◆ EXERCISE ◆
Filter these entries, keeping only lines that hold the word "suggested".

◆ DATA ◆
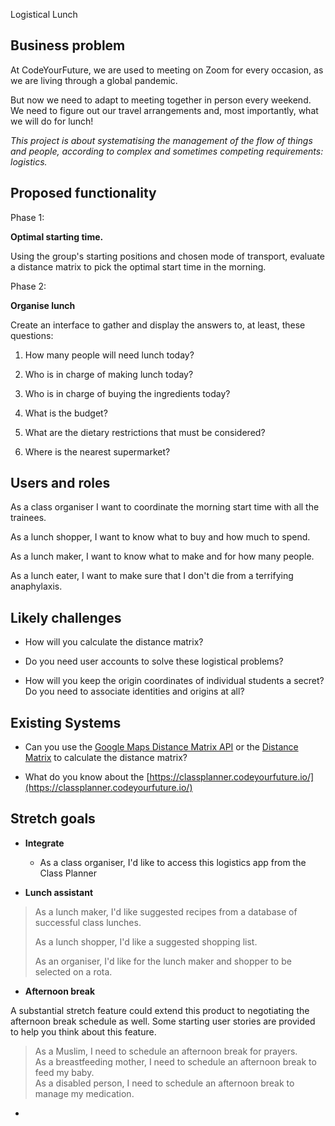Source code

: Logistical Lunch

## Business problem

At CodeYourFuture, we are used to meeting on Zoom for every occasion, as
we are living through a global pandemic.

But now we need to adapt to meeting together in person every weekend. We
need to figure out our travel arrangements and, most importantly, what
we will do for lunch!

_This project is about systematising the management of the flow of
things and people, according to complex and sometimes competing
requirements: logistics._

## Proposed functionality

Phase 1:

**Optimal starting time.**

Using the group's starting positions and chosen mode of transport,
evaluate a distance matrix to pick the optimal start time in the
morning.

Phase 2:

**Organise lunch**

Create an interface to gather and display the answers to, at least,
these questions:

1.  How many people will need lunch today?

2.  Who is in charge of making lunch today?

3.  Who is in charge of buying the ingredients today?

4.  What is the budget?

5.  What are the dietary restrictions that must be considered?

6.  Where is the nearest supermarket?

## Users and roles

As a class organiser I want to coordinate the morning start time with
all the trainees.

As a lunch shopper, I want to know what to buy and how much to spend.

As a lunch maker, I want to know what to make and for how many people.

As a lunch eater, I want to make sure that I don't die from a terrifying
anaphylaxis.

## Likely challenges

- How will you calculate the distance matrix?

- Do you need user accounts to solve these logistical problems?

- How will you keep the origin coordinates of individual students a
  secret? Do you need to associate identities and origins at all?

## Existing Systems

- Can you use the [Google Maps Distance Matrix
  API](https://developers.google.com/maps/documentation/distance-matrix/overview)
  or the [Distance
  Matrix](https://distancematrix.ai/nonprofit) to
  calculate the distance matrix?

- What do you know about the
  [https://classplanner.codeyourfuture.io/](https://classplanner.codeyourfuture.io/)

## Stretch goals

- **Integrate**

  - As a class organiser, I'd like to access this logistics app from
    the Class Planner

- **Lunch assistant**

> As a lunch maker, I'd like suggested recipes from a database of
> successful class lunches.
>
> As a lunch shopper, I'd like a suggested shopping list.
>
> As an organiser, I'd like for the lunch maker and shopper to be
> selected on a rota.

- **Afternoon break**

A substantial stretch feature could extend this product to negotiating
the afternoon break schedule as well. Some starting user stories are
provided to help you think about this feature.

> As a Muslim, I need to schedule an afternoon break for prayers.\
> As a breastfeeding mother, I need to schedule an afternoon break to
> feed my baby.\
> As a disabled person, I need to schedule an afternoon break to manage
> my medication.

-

--

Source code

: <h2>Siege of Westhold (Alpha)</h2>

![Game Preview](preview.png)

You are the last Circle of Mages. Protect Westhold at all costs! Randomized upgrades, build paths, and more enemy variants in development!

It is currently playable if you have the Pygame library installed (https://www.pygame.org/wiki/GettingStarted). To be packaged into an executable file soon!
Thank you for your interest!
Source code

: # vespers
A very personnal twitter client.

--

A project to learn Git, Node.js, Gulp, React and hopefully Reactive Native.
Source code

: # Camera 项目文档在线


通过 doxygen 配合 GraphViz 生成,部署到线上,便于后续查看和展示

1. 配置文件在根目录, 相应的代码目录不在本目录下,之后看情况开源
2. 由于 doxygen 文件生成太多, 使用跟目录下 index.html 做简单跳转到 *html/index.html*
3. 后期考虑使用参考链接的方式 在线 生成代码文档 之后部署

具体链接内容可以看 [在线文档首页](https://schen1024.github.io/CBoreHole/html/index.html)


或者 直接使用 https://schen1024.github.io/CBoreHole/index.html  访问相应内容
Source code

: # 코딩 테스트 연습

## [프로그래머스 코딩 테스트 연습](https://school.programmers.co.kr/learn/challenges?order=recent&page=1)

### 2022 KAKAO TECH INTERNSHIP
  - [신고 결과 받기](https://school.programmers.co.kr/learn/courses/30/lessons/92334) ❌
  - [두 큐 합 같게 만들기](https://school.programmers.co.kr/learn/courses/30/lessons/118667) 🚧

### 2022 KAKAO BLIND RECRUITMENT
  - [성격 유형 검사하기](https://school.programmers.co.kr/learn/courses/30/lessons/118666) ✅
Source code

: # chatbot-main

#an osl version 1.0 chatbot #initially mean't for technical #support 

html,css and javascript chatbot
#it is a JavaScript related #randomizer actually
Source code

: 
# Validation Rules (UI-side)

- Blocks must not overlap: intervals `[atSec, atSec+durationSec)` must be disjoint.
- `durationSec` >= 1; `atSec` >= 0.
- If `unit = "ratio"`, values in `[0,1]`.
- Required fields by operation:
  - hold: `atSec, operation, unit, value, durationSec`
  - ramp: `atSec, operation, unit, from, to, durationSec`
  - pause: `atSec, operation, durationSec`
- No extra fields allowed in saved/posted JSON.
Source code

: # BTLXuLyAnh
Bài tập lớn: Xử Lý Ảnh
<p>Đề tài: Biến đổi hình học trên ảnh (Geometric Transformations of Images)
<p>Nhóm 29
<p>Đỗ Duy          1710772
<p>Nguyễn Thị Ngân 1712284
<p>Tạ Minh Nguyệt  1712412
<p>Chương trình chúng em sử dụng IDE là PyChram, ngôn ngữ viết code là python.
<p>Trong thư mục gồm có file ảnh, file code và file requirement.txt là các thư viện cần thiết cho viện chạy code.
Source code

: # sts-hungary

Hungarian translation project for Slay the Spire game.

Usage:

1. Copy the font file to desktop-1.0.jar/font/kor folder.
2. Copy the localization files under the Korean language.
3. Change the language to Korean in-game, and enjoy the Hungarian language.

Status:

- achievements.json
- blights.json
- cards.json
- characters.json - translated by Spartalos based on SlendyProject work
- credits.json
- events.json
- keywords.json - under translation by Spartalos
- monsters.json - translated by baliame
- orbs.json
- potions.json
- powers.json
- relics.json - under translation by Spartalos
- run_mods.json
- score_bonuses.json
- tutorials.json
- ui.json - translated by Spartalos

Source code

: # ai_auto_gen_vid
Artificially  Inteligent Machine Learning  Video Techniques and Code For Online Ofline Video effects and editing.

◆ OUTPUT BELOW ◆
> As a lunch maker, I'd like suggested recipes from a database of
> As a lunch shopper, I'd like a suggested shopping list.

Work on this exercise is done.